Just because you can read them, doesn't mean you can write them.
Clearly, at some point in time, one of your drives failed. You now need
to recover from that failed drive in the most sensible way.
If a drive has multiple issues with bad sector, kick it out. It doesn't have
anything to do in the RAID anymore
And if a group of 100 sectors are bad on drive 1, and 100 different
sectors on drive 2, you want to kick both drives out, and destroy all
your data until you can create a new array and restore from backup?

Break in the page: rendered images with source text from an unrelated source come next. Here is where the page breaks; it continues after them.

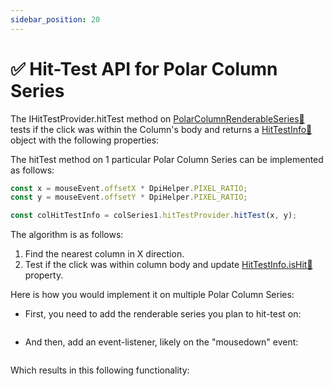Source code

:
 ```yaml
---
sidebar_position: 20
---
```


# ✅ Hit-Test API for Polar Column Series 

The IHitTestProvider.hitTest method on [PolarColumnRenderableSeries:blue_book:](https://www.scichart.com/documentation/js/v4/typedoc/classes/polarcolumnrenderableseries.html) tests if the click was within the Column's body and returns a [HitTestInfo:blue_book:](https://www.scichart.com/documentation/js/v4/typedoc/classes/hittestinfo.html) object with the following properties:

The hitTest method on 1 particular Polar Column Series can be implemented as follows:

```ts {4} showLineNumbers
const x = mouseEvent.offsetX * DpiHelper.PIXEL_RATIO;
const y = mouseEvent.offsetY * DpiHelper.PIXEL_RATIO;

const colHitTestInfo = colSeries1.hitTestProvider.hitTest(x, y);
```

The algorithm is as follows:

1. Find the nearest column in X direction.
2. Test if the click was within column body and update [HitTestInfo.isHit:blue_book:](https://www.scichart.com/documentation/js/v4/typedoc/classes/hittestinfo.html#isHit) property.


Here is how you would implement it on multiple Polar Column Series:

- First, you need to add the renderable series you plan to hit-test on:

```ts showLineNumbers file=./Basic/demo.ts start=#region_A_start end=#region_A_end
```

- And then, add an event-listener, likely on the "mousedown" event:

```ts {10-12,16} showLineNumbers file=./Basic/demo.ts start=#region_B_start end=#region_B_end
```

Which results in this following functionality:

<LiveDocSnippet name="./Basic/demo" />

OR, just mark those parts of all disks faulty, and at some point in the
future, you replace the disks, and then find a way to tell MD that the
sectors are working now (and preferably, re-test them before marking
them as OK)?

BTW, I just found this:

https://raid.wiki.kernel.org/index.php/The_Badblocks_controversy
I linked to that earlier in the thread

Which suggests that there is indeed a bug which should be hunted and
fixed, and that actually the BBL isn't populated via failed writes, it
is populated by failed reads while doing a replace/add, AND the failed
read is from the source drive AND the parity/mirror drives.
It is neither hunted down nor fixed. It's the same thing and it has stayed the same for these years.
So what will you do now to change that? Obviously nobody else has had enough of a problem with it to be bothered to "hunt it down and fix it". Can you help hunt it down at least?
Either way, perhaps what is needed (if you are interested) is a
repeatable test scenario causing the problem, which could then be used
to identify and fix the bug.
I have tried several things and all show the same. I just don't know how to tell md "this drive's sector X is bad, so flag it so".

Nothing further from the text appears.